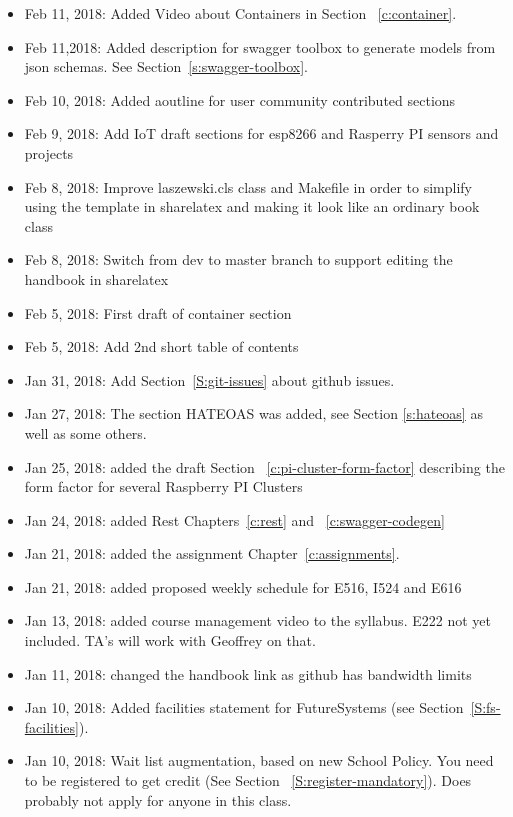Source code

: \begin{itemize}
\item Feb 11, 2018: Added Video about Containers in Section
 ~\ref{c:container}.


\item Feb 11,2018: Added description for swagger toolbox to generate
  models from json schemas. See Section~\ref{s:swagger-toolbox}.
\item Feb 10, 2018: Added aoutline for user community contributed
  sections
\item Feb 9, 2018: Add IoT draft sections for esp8266 and Rasperry PI
  sensors and projects
\item Feb 8, 2018: Improve laszewski.cls class and Makefile in order
  to simplify using the template in sharelatex and making it look like
  an ordinary book class
\item Feb 8, 2018: Switch from dev to master branch to support editing
  the handbook in sharelatex
\item Feb 5, 2018: First draft of container section
\item Feb 5, 2018: Add 2nd short table of contents
\item Jan 31, 2018: Add Section~\ref{S:git-issues} about github issues.
\item Jan 27, 2018: The section HATEOAS was added, see
  Section \ref{s:hateoas} as well as some others.
\item Jan 25, 2018: added the draft Section
 ~\ref{c:pi-cluster-form-factor} describing the form factor for
  several Raspberry PI Clusters

\item Jan 24, 2018: added Rest Chapters~\ref{c:rest} and
 ~\ref{c:swagger-codegen}
 
\item Jan 21, 2018: added the assignment Chapter~\ref{c:assignments}.

\item Jan 21, 2018: added proposed weekly schedule for E516, I524 and
  E616

\item Jan 13, 2018: added course management video to the
  syllabus. E222 not yet included. TA's will work with Geoffrey on
  that.

\item Jan 11, 2018: changed the handbook link as github has bandwidth
  limits

\item Jan 10, 2018: Added facilities statement for FutureSystems (see
  Section~\ref{S:fs-facilities}).

\item Jan 10, 2018: Wait list augmentation, based on new School
  Policy. You need to be registered to get credit (See Section
 ~\ref{S:register-mandatory}). Does probably not apply for anyone in
  this class.

\end{itemize}
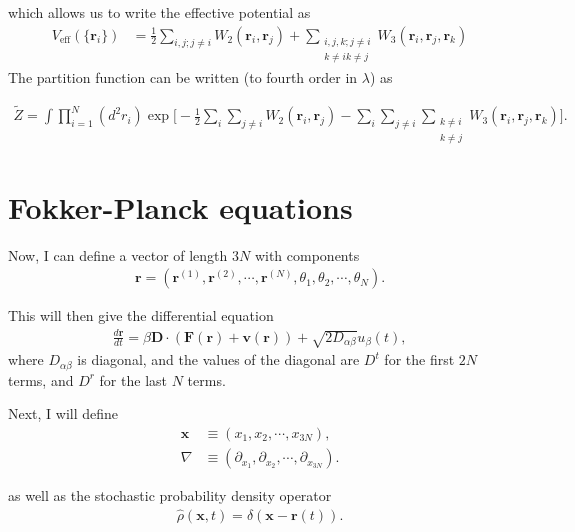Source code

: \documentclass[twocolumn,amsmath,amssymb,aps]{revtex4-1}%
\begin{document}
which allows us to write the effective potential as
\begin{align}
  V_{\mathrm{eff}}(\{\bm{r}_i\})
  &=\frac{1}{2}\sum_{i,j;j\neq i}W_2(\bm{r}_i,\bm{r}_j)
    +\sum_{\substack{i,j,k;j\neq i \\k\neq i k\neq j}}
    W_3(\bm{r}_i,\bm{r}_j,\bm{r}_k)
\end{align}
The partition function can be written (to fourth order in $\lambda$) as
\begin{widetext}
  \begin{align}
    \tilde{Z}=\int\prod_{i=1}^N(d^2r_i)
    \exp\bigg[-\frac{1}{2}\sum_{i}\sum_{j\neq i}W_2(\bm{r}_i,\bm{r}_j)
    -\sum_{i}\sum_{j\neq i}\sum_{\substack{k\neq i \\ k\neq j}}
    W_3(\bm{r}_i,\bm{r}_j,\bm{r}_k)\bigg].
  \end{align}
\end{widetext}



\appendix

\section{Fokker-Planck equations\label{app:fokkerplanck}}

Now, I can define a vector of length $3N$ with components
\begin{align}
  \bm{r}=(\bm{r}^{(1)},\bm{r}^{(2)},\cdots,\bm{r}^{(N)},\theta_1,\theta_2,\cdots,
  \theta_N).
\end{align}

This will then give the differential equation
\begin{align}
  \frac{d\bm{r}}{dt}=\beta\bm{D}\cdot(\bm{F}(\bm{r})+\bm{v}(\bm{r}))
  +\sqrt{2D_{\alpha\beta}}u_{\beta}(t),
\end{align}
where $D_{\alpha\beta}$ is diagonal, and the values of the diagonal are
$D^t$ for the first $2N$ terms, and $D^r$ for the last $N$ terms.

Next, I will define
\begin{align}
  \bm{x}&\equiv(x_1,x_2,\cdots,x_{3N}),\\
  \nabla&\equiv(\partial_{x_1},\partial_{x_2},\cdots,\partial_{x_{3N}}).
\end{align}

as well as the stochastic probability density operator
\begin{align}
  \hat{\rho}(\bm{x},t)=\delta(\bm{x}-\bm{r}(t)).
\end{align}
\end{document}
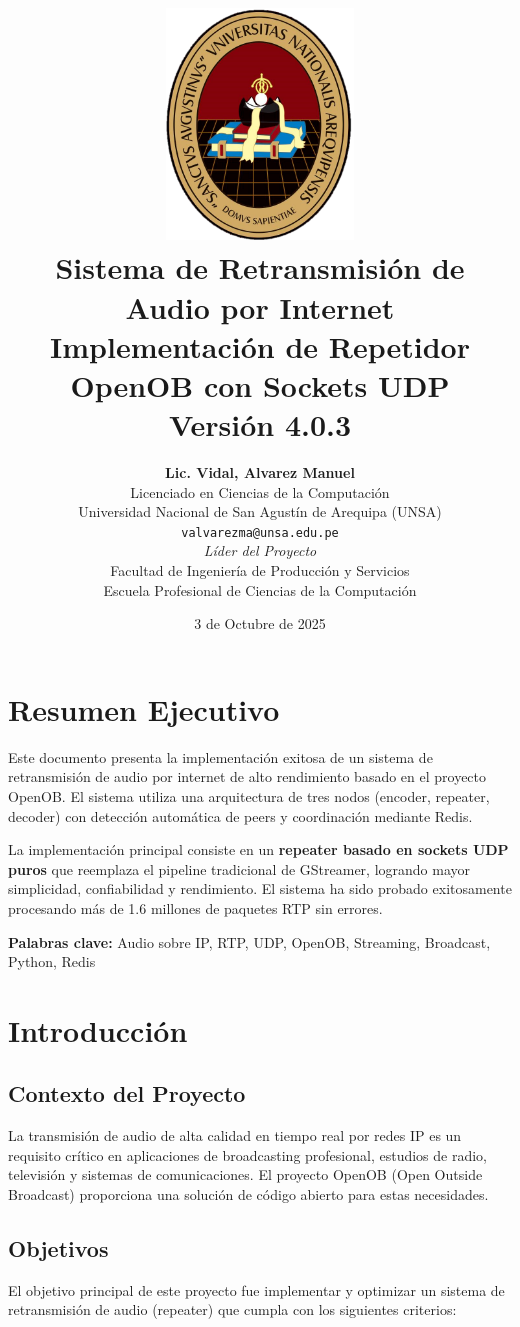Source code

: \documentclass[12pt,a4paper]{article}
\title{
    \vspace{-2cm}
    \includegraphics[width=5cm]{logo-unsa.png}\\[1cm]
    \textbf{\Huge Sistema de Retransmisión de Audio por Internet}\\[0.5cm]
    \Large Implementación de Repetidor OpenOB con Sockets UDP\\[0.3cm]
    \large Versión 4.0.3
}
\author{
    \textbf{Lic. Vidal, Alvarez Manuel}\\
    Licenciado en Ciencias de la Computación\\
    Universidad Nacional de San Agustín de Arequipa (UNSA)\\[0.3cm]
    \texttt{valvarezma@unsa.edu.pe}\\[0.5cm]
    \textit{Líder del Proyecto}\\[1cm]
    \small Facultad de Ingeniería de Producción y Servicios\\
    \small Escuela Profesional de Ciencias de la Computación
}
\date{3 de Octubre de 2025}
\begin{document}
\maketitle
\thispagestyle{empty}
\newpage

\tableofcontents
\newpage

\listoffigures
\listoftables
\newpage

\section*{Resumen Ejecutivo}

Este documento presenta la implementación exitosa de un sistema de retransmisión de audio por internet de alto rendimiento basado en el proyecto OpenOB. El sistema utiliza una arquitectura de tres nodos (encoder, repeater, decoder) con detección automática de peers y coordinación mediante Redis.

La implementación principal consiste en un \textbf{repeater basado en sockets UDP puros} que reemplaza el pipeline tradicional de GStreamer, logrando mayor simplicidad, confiabilidad y rendimiento. El sistema ha sido probado exitosamente procesando más de 1.6 millones de paquetes RTP sin errores.

\textbf{Palabras clave:} Audio sobre IP, RTP, UDP, OpenOB, Streaming, Broadcast, Python, Redis

\newpage

\section{Introducción}

\subsection{Contexto del Proyecto}

La transmisión de audio de alta calidad en tiempo real por redes IP es un requisito crítico en aplicaciones de broadcasting profesional, estudios de radio, televisión y sistemas de comunicaciones. El proyecto OpenOB (Open Outside Broadcast) proporciona una solución de código abierto para estas necesidades.

\subsection{Objetivos}

El objetivo principal de este proyecto fue implementar y optimizar un sistema de retransmisión de audio (repeater) que cumpla con los siguientes criterios:
\end{document}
•••••
WHAT THE EXERCISE ASKS.
Reproduce the entire listing exactly, except for any pictures it contains.

TASK RESPONSE.
Source code

: \begin{itemize}
\item Feb 11, 2018: Added Video about Containers in Section
 ~\ref{c:container}.


\item Feb 11,2018: Added description for swagger toolbox to generate
  models from json schemas. See Section~\ref{s:swagger-toolbox}.
\item Feb 10, 2018: Added aoutline for user community contributed
  sections
\item Feb 9, 2018: Add IoT draft sections for esp8266 and Rasperry PI
  sensors and projects
\item Feb 8, 2018: Improve laszewski.cls class and Makefile in order
  to simplify using the template in sharelatex and making it look like
  an ordinary book class
\item Feb 8, 2018: Switch from dev to master branch to support editing
  the handbook in sharelatex
\item Feb 5, 2018: First draft of container section
\item Feb 5, 2018: Add 2nd short table of contents
\item Jan 31, 2018: Add Section~\ref{S:git-issues} about github issues.
\item Jan 27, 2018: The section HATEOAS was added, see
  Section \ref{s:hateoas} as well as some others.
\item Jan 25, 2018: added the draft Section
 ~\ref{c:pi-cluster-form-factor} describing the form factor for
  several Raspberry PI Clusters

\item Jan 24, 2018: added Rest Chapters~\ref{c:rest} and
 ~\ref{c:swagger-codegen}
 
\item Jan 21, 2018: added the assignment Chapter~\ref{c:assignments}.

\item Jan 21, 2018: added proposed weekly schedule for E516, I524 and
  E616

\item Jan 13, 2018: added course management video to the
  syllabus. E222 not yet included. TA's will work with Geoffrey on
  that.

\item Jan 11, 2018: changed the handbook link as github has bandwidth
  limits

\item Jan 10, 2018: Added facilities statement for FutureSystems (see
  Section~\ref{S:fs-facilities}).

\item Jan 10, 2018: Wait list augmentation, based on new School
  Policy. You need to be registered to get credit (See Section
 ~\ref{S:register-mandatory}). Does probably not apply for anyone in
  this class.

\end{itemize}
Source code

: \documentclass[twocolumn,amsmath,amssymb,aps]{revtex4-1}%
\begin{document}
which allows us to write the effective potential as
\begin{align}
  V_{\mathrm{eff}}(\{\bm{r}_i\})
  &=\frac{1}{2}\sum_{i,j;j\neq i}W_2(\bm{r}_i,\bm{r}_j)
    +\sum_{\substack{i,j,k;j\neq i \\k\neq i k\neq j}}
    W_3(\bm{r}_i,\bm{r}_j,\bm{r}_k)
\end{align}
The partition function can be written (to fourth order in $\lambda$) as
\begin{widetext}
  \begin{align}
    \tilde{Z}=\int\prod_{i=1}^N(d^2r_i)
    \exp\bigg[-\frac{1}{2}\sum_{i}\sum_{j\neq i}W_2(\bm{r}_i,\bm{r}_j)
    -\sum_{i}\sum_{j\neq i}\sum_{\substack{k\neq i \\ k\neq j}}
    W_3(\bm{r}_i,\bm{r}_j,\bm{r}_k)\bigg].
  \end{align}
\end{widetext}



\appendix

\section{Fokker-Planck equations\label{app:fokkerplanck}}

Now, I can define a vector of length $3N$ with components
\begin{align}
  \bm{r}=(\bm{r}^{(1)},\bm{r}^{(2)},\cdots,\bm{r}^{(N)},\theta_1,\theta_2,\cdots,
  \theta_N).
\end{align}

This will then give the differential equation
\begin{align}
  \frac{d\bm{r}}{dt}=\beta\bm{D}\cdot(\bm{F}(\bm{r})+\bm{v}(\bm{r}))
  +\sqrt{2D_{\alpha\beta}}u_{\beta}(t),
\end{align}
where $D_{\alpha\beta}$ is diagonal, and the values of the diagonal are
$D^t$ for the first $2N$ terms, and $D^r$ for the last $N$ terms.

Next, I will define
\begin{align}
  \bm{x}&\equiv(x_1,x_2,\cdots,x_{3N}),\\
  \nabla&\equiv(\partial_{x_1},\partial_{x_2},\cdots,\partial_{x_{3N}}).
\end{align}

as well as the stochastic probability density operator
\begin{align}
  \hat{\rho}(\bm{x},t)=\delta(\bm{x}-\bm{r}(t)).
\end{align}
\end{document}
Source code

: \documentclass[12pt,a4paper]{article}
\title{
    \vspace{-2cm}
    \includegraphics[width=5cm]{logo-unsa.png}\\[1cm]
    \textbf{\Huge Sistema de Retransmisión de Audio por Internet}\\[0.5cm]
    \Large Implementación de Repetidor OpenOB con Sockets UDP\\[0.3cm]
    \large Versión 4.0.3
}
\author{
    \textbf{Lic. Vidal, Alvarez Manuel}\\
    Licenciado en Ciencias de la Computación\\
    Universidad Nacional de San Agustín de Arequipa (UNSA)\\[0.3cm]
    \texttt{valvarezma@unsa.edu.pe}\\[0.5cm]
    \textit{Líder del Proyecto}\\[1cm]
    \small Facultad de Ingeniería de Producción y Servicios\\
    \small Escuela Profesional de Ciencias de la Computación
}
\date{3 de Octubre de 2025}
\begin{document}
\maketitle
\thispagestyle{empty}
\newpage

\tableofcontents
\newpage

\listoffigures
\listoftables
\newpage

\section*{Resumen Ejecutivo}

Este documento presenta la implementación exitosa de un sistema de retransmisión de audio por internet de alto rendimiento basado en el proyecto OpenOB. El sistema utiliza una arquitectura de tres nodos (encoder, repeater, decoder) con detección automática de peers y coordinación mediante Redis.

La implementación principal consiste en un \textbf{repeater basado en sockets UDP puros} que reemplaza el pipeline tradicional de GStreamer, logrando mayor simplicidad, confiabilidad y rendimiento. El sistema ha sido probado exitosamente procesando más de 1.6 millones de paquetes RTP sin errores.

\textbf{Palabras clave:} Audio sobre IP, RTP, UDP, OpenOB, Streaming, Broadcast, Python, Redis

\newpage

\section{Introducción}

\subsection{Contexto del Proyecto}

La transmisión de audio de alta calidad en tiempo real por redes IP es un requisito crítico en aplicaciones de broadcasting profesional, estudios de radio, televisión y sistemas de comunicaciones. El proyecto OpenOB (Open Outside Broadcast) proporciona una solución de código abierto para estas necesidades.

\subsection{Objetivos}

El objetivo principal de este proyecto fue implementar y optimizar un sistema de retransmisión de audio (repeater) que cumpla con los siguientes criterios:
\end{document}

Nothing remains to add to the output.